What may be most interesting about new and undisputed ice core data is that former Vice President, Al Gore, chose to ignore it completely in his 2005 documentary, An Inconvenient Truth, in which he suggested that ice core data was his main reason for believing that carbon emissions cause global warming. “In any other political context our cynical and experience press corps would surely have called this dishonest and widely questioned the politician’s assertion,” Dr. Evans wrote.

“Until now the global warming debate has merely been an academic matter of little interest,” he observed. “Now that it matters, we should debate the causes of global warming. So far that debate has jut consisted of a simple sleight of hand: show evidence of global warming, and while the audience is stunned at the implications, simply assert that it is due to carbon emissions. In the minds of the audience, the evidence of global warming has occurred becomes conflated with an alleged cause, and the audience hasn’t noticed that the cause was merely asserted, not proved. If there really was any evidence that carbon emissions caused global warming, don’t you think we would have heard about it by now?”

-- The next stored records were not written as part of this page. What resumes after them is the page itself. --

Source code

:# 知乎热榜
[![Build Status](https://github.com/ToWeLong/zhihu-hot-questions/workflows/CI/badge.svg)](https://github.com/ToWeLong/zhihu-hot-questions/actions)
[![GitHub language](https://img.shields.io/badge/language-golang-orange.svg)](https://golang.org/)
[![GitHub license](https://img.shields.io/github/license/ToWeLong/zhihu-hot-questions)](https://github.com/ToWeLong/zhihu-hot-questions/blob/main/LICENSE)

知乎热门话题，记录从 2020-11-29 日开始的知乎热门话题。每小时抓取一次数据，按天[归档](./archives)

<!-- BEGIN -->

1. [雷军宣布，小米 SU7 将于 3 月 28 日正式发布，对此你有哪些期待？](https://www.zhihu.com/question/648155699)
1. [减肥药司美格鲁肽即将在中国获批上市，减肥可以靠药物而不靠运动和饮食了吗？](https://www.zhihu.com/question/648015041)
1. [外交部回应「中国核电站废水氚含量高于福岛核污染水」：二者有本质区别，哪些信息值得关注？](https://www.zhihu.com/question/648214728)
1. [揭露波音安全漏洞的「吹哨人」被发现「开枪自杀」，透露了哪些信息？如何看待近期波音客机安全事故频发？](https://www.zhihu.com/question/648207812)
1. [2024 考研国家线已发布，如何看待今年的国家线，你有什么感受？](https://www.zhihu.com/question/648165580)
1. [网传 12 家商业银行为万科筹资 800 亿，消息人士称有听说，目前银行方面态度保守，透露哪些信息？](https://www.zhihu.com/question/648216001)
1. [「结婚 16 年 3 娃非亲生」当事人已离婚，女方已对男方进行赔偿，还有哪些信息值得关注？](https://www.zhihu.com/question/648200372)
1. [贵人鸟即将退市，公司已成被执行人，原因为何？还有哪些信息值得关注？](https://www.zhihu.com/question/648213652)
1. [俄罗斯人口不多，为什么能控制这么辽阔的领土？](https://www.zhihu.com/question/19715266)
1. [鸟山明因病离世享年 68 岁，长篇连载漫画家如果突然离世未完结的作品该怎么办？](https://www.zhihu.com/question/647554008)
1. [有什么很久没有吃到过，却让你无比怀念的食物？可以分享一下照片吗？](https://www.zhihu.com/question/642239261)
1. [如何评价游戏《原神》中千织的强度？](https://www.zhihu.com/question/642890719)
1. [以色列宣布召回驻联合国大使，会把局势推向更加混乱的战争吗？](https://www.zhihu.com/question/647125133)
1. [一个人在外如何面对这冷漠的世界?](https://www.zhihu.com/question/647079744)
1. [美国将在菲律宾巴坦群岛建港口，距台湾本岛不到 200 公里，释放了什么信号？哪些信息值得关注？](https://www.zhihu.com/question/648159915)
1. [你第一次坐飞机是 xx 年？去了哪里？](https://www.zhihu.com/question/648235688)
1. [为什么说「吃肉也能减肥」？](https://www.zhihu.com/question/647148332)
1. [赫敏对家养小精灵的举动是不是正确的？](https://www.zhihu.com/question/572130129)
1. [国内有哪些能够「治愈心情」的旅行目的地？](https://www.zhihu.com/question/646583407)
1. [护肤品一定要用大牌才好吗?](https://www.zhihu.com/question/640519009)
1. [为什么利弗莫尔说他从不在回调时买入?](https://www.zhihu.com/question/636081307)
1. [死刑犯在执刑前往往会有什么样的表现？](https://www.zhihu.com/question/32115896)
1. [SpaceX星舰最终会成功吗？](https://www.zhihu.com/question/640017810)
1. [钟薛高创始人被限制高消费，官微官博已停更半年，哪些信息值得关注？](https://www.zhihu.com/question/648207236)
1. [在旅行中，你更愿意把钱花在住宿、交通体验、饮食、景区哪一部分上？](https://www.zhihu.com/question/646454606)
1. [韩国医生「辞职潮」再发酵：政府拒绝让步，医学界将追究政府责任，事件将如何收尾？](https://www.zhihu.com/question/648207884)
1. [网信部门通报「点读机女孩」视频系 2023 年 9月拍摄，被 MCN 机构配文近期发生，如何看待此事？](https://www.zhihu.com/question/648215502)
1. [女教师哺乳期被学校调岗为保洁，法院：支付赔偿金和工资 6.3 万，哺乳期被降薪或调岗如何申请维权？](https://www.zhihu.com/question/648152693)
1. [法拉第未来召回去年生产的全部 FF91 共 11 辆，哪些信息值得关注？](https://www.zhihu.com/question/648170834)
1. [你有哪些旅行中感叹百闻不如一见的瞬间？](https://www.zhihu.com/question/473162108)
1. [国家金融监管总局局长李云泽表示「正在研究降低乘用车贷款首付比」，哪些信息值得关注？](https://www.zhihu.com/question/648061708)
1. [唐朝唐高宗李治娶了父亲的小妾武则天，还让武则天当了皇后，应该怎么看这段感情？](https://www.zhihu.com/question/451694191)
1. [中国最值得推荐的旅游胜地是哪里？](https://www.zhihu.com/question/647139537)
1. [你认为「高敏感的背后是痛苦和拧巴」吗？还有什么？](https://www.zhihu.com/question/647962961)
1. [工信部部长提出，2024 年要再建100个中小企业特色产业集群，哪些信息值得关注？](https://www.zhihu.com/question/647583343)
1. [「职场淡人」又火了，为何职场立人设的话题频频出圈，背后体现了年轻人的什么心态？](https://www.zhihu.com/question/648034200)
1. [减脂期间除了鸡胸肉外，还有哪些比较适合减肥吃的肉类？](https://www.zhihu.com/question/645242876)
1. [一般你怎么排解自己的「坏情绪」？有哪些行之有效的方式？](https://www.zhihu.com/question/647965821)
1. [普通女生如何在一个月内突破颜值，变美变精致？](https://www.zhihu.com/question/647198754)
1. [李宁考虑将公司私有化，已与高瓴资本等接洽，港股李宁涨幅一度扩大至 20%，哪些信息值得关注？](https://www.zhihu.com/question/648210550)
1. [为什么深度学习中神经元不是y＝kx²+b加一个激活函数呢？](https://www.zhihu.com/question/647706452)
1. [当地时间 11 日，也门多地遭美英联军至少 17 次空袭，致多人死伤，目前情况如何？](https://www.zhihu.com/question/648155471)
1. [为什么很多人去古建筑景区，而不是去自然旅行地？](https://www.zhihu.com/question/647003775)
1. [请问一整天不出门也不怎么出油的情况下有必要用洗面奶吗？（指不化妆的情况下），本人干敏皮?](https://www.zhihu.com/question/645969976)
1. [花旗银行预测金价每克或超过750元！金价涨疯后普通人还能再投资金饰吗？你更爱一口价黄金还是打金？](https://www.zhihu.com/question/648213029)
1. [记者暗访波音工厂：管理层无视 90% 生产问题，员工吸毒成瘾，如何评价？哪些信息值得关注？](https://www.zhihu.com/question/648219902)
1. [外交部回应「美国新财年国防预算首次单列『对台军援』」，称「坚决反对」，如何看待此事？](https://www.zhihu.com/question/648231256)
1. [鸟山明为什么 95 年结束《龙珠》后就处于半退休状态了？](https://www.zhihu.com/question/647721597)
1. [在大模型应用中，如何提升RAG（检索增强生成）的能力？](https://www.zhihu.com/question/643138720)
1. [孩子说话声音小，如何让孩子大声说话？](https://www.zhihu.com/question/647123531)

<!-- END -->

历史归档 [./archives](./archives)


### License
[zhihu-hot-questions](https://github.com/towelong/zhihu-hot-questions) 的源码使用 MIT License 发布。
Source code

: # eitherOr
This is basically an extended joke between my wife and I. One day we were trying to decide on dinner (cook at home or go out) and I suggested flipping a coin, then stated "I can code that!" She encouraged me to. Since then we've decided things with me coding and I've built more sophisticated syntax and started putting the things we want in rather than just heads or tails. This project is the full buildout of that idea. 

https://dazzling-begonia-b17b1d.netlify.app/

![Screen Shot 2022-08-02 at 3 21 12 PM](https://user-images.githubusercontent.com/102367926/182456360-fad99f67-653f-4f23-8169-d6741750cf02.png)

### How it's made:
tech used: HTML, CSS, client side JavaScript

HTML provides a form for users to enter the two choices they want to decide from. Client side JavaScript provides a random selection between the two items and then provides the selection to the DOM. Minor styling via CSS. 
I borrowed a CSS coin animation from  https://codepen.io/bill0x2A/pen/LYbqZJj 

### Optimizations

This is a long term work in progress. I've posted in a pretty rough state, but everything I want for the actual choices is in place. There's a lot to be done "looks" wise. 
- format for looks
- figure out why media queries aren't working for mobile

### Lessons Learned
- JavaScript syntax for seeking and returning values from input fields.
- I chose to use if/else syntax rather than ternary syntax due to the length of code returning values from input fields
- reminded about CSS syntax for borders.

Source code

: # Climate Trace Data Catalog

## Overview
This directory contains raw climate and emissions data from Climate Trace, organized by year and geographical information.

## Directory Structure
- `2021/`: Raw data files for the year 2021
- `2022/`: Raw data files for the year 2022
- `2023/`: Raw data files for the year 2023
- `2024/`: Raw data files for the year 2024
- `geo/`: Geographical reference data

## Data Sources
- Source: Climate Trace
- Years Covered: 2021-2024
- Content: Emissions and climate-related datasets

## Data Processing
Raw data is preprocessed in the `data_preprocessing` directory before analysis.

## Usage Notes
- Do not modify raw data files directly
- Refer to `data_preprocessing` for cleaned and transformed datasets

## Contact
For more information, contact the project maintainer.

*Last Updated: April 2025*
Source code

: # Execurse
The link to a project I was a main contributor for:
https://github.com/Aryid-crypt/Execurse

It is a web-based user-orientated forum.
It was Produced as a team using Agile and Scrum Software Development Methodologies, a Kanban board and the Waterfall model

Dr. Ed Berry, a retired atmospheric physicist now living in northwest Montana who attended the Heartland conference, said in a subsequent Daily Inter Lake interview that he and hundreds of his colleagues now believe that the global warming hypothesis is “dead, scientifically.” He told Inter Lake reporter, Jim Mann, that the computer models used to support global warming are notoriously inaccurate because they cannot account for the wide and ever-changing array of greenhouse gases, much less fluctuations in radiation, solar energy, ocean currents and the influences of cloud cover.

Dr. Berry is deeply concerned about the political turn the global warming debate has taken, particularly in the cap and trade bureaucracy that lawmakers are attempting to devise, which he says is little more than a tax on energy production and consumption.

“Clearly, Al Gore is good at what he does,” Berry said of the former Vice President’s influence over the current direction of the entire global warming debate. “Now it’s up to scientists with different views to make them known.”